Sur les 1 400 personnes déjà examinées, 500 se sont vu proposer un suivi médical plus rigoureux ; la prise en charge des soins non justifiés a été interrompue pour 150 patients et 17 font l'objet de poursuites pénales ; la procédure est en cours pour 700 autres assurés. Dans une « cinquantaine de cas », précise le Dr Fender, c'est le comportement frauduleux ou abusif du professionnel de santé qui est en cause. La Cnam a décidé un « suivi particulier » des patients sous traitement substitutif aux opiacés, avec des contrôles ciblés qui ont permis de « faire baisser de 20 % le nombre de consommateurs abusifs de Subutex ».
Mais c'est probablement le remboursement injustifié à 100 % dans le cadre des ALD, autrement dit le non-respect de la réglementation sur l'ordonnancier bizone, qui risque d'exposer les médecins aux premières sanctions. L'assurance-maladie a adressé au début de l'été un courrier individuel à 9 000 médecins ( « généralistes et spécialistes ») dont les prescriptions à 100 % injustifiées (hors ALD) représentaient plus de 700 euros par mois. Une mise en garde. « Ceux qui n'ont pas fait cas de cette alerte et dont les pratiques restent abusives s'exposent à des pénalités », confirme le Dr Fender. Les amendes s'échelonnent de 75 à 5 032 euros. Elles seront comprises entre « 75 et 500 euros » pour un remboursement indu inférieur ou égal à 500 euros ; entre « 125 et 1 000 euros » jusqu'à 2 000 euros de préjudice ; et au-delà de ce seuil, « entre 500 et 5 032 euros», soit deux fois le plafond mensuel de la Sécu. Plusieurs étapes sont prévues avant le couperet : mise en garde personnelle par le directeur de la caisse ; notification détaillée si les faits sont constatés à nouveau ; audition du « suspect » ; saisine obligatoire par le directeur d'une commission (caisses/professionnels) chargée de rendre un « avis motivé » avant toute sanction ; contestation possible devant le tribunal administratif. Pierre Fender promet un dispositif « transparent » et « contradictoire » et calme le jeu . « Souvent, les médecins qui abusent sont déjà connus de nos services. » Il précise que la procédure des pénalités (passage devant la commission) sera déclenchée en cas d'abus potentiel supérieur à 1 260 euros par mois. Quant au système de l'entente préalable (subordination des prescriptions à l'accord du contrôle médical pour une durée maximale de six mois), il s'appliquera dès janvier 2006 en cas de prescriptions d'arrêts de travail ou de transports « significativement supérieures aux données moyennes ».

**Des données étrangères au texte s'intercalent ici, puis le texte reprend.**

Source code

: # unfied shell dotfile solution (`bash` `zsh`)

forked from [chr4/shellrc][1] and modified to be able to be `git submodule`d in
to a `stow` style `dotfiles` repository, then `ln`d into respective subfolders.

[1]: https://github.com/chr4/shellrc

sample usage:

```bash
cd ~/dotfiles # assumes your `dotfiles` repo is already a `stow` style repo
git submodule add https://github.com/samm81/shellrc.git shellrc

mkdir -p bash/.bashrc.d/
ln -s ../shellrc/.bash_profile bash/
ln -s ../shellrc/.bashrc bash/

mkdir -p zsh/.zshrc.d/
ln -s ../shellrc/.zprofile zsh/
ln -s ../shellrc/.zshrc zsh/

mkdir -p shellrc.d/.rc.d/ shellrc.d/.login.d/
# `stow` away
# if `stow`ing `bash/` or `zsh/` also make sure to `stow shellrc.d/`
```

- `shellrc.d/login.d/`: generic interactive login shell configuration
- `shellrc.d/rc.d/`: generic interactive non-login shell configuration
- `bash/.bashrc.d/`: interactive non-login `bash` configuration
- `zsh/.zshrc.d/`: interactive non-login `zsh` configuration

Les principaux faits sanctionnés
Pour les assurés : fausses déclarations, usurpation de la carte Vitale, IJ indues.
Pour les professionnels : non-respect de l'obligation de transmettre au contrôle médical les éléments médicaux justifiant des prescriptions d'arrêts de travail ou de transport ; inobservance des conditions de prise en charge ; prescriptions abusives d'IJ et de transports ; actes fictifs, non-respect de la nomenclature et fausses déclarations.
Employeurs : responsabilité avérée dans le versement indu d'IJ. Etablissements : manquements aux règles de prise en charge ; erreurs de cotation et de facturation.